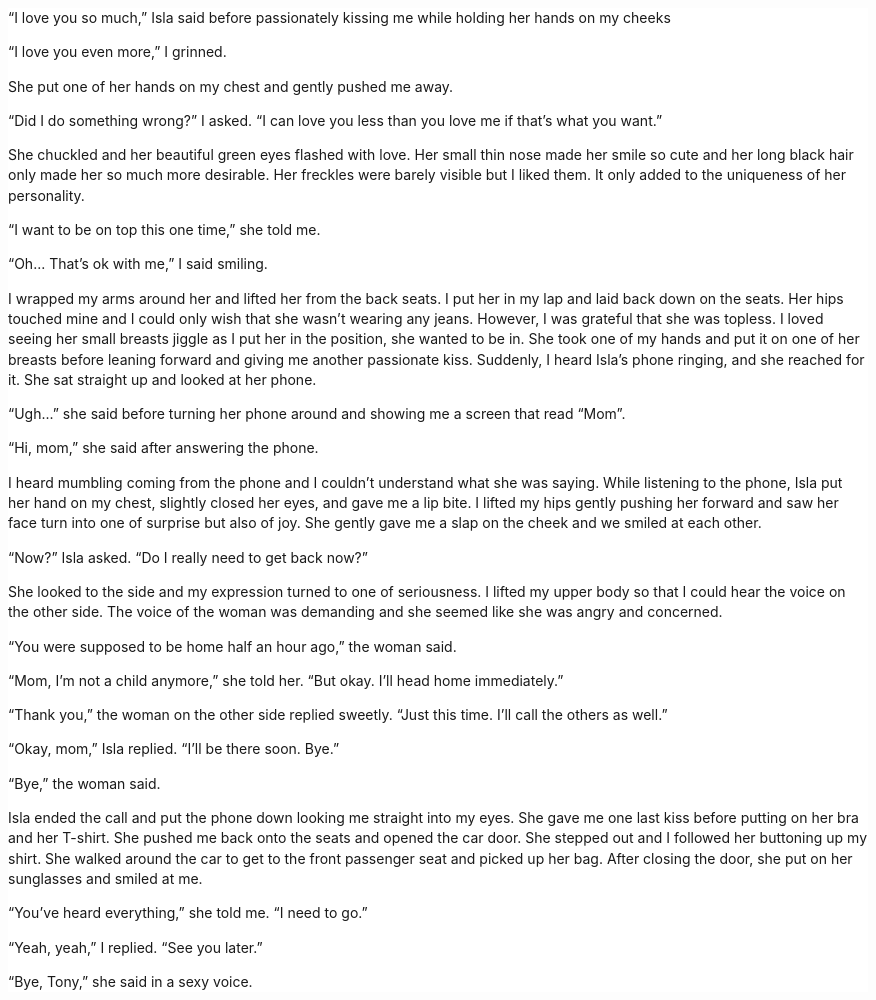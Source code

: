 “I love you so much,” Isla said before passionately kissing me while holding her hands on my cheeks 

“I love you even more,” I grinned. 

She put one of her hands on my chest and gently pushed me away. 

“Did I do something wrong?” I asked. “I can love you less than you love me if that’s what you want.” 

She chuckled and her beautiful green eyes flashed with love. Her small thin nose made her smile so cute and her long black hair only made her so much more desirable. Her freckles were barely visible but I liked them. It only added to the uniqueness of her personality. 

“I want to be on top this one time,” she told me. 

“Oh... That’s ok with me,” I said smiling. 

I wrapped my arms around her and lifted her from the back seats. I put her in my lap and laid back down on the seats. Her hips touched mine and I could only wish that she wasn’t wearing any jeans. However, I was grateful that she was topless. I loved seeing her small breasts jiggle as I put her in the position, she wanted to be in. She took one of my hands and put it on one of her breasts before leaning forward and giving me another passionate kiss. Suddenly, I heard Isla’s phone ringing, and she reached for it. She sat straight up and looked at her phone. 

“Ugh...” she said before turning her phone around and showing me a screen that read “Mom”. 

“Hi, mom,” she said after answering the phone. 

I heard mumbling coming from the phone and I couldn’t understand what she was saying. While listening to the phone, Isla put her hand on my chest, slightly closed her eyes, and gave me a lip bite. I lifted my hips gently pushing her forward and saw her face turn into one of surprise but also of joy. She gently gave me a slap on the cheek and we smiled at each other. 

“Now?” Isla asked. “Do I really need to get back now?” 

She looked to the side and my expression turned to one of seriousness. I lifted my upper body so that I could hear the voice on the other side. The voice of the woman was demanding and she seemed like she was angry and concerned. 

“You were supposed to be home half an hour ago,” the woman said. 

“Mom, I’m not a child anymore,” she told her. “But okay. I’ll head home immediately.” 

“Thank you,” the woman on the other side replied sweetly. “Just this time. I’ll call the others as well.” 

“Okay, mom,” Isla replied. “I’ll be there soon. Bye.” 

“Bye,” the woman said. 

Isla ended the call and put the phone down looking me straight into my eyes. She gave me one last kiss before putting on her bra and her T-shirt. She pushed me back onto the seats and opened the car door. She stepped out and I followed her buttoning up my shirt. She walked around the car to get to the front passenger seat and picked up her bag. After closing the door, she put on her sunglasses and smiled at me. 

“You’ve heard everything,” she told me. “I need to go.” 

“Yeah, yeah,” I replied. “See you later.” 

“Bye, Tony,” she said in a sexy voice.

------------------------

Everything in the data except the pictures must be retyped exactly.

Source code

: “I love you so much,” Isla said before passionately kissing me while holding her hands on my cheeks 

“I love you even more,” I grinned. 

She put one of her hands on my chest and gently pushed me away. 

“Did I do something wrong?” I asked. “I can love you less than you love me if that’s what you want.” 

She chuckled and her beautiful green eyes flashed with love. Her small thin nose made her smile so cute and her long black hair only made her so much more desirable. Her freckles were barely visible but I liked them. It only added to the uniqueness of her personality. 

“I want to be on top this one time,” she told me. 

“Oh... That’s ok with me,” I said smiling. 

I wrapped my arms around her and lifted her from the back seats. I put her in my lap and laid back down on the seats. Her hips touched mine and I could only wish that she wasn’t wearing any jeans. However, I was grateful that she was topless. I loved seeing her small breasts jiggle as I put her in the position, she wanted to be in. She took one of my hands and put it on one of her breasts before leaning forward and giving me another passionate kiss. Suddenly, I heard Isla’s phone ringing, and she reached for it. She sat straight up and looked at her phone. 

“Ugh...” she said before turning her phone around and showing me a screen that read “Mom”. 

“Hi, mom,” she said after answering the phone. 

I heard mumbling coming from the phone and I couldn’t understand what she was saying. While listening to the phone, Isla put her hand on my chest, slightly closed her eyes, and gave me a lip bite. I lifted my hips gently pushing her forward and saw her face turn into one of surprise but also of joy. She gently gave me a slap on the cheek and we smiled at each other. 

“Now?” Isla asked. “Do I really need to get back now?” 

She looked to the side and my expression turned to one of seriousness. I lifted my upper body so that I could hear the voice on the other side. The voice of the woman was demanding and she seemed like she was angry and concerned. 

“You were supposed to be home half an hour ago,” the woman said. 

“Mom, I’m not a child anymore,” she told her. “But okay. I’ll head home immediately.” 

“Thank you,” the woman on the other side replied sweetly. “Just this time. I’ll call the others as well.” 

“Okay, mom,” Isla replied. “I’ll be there soon. Bye.” 

“Bye,” the woman said. 

Isla ended the call and put the phone down looking me straight into my eyes. She gave me one last kiss before putting on her bra and her T-shirt. She pushed me back onto the seats and opened the car door. She stepped out and I followed her buttoning up my shirt. She walked around the car to get to the front passenger seat and picked up her bag. After closing the door, she put on her sunglasses and smiled at me. 

“You’ve heard everything,” she told me. “I need to go.” 

“Yeah, yeah,” I replied. “See you later.” 

“Bye, Tony,” she said in a sexy voice.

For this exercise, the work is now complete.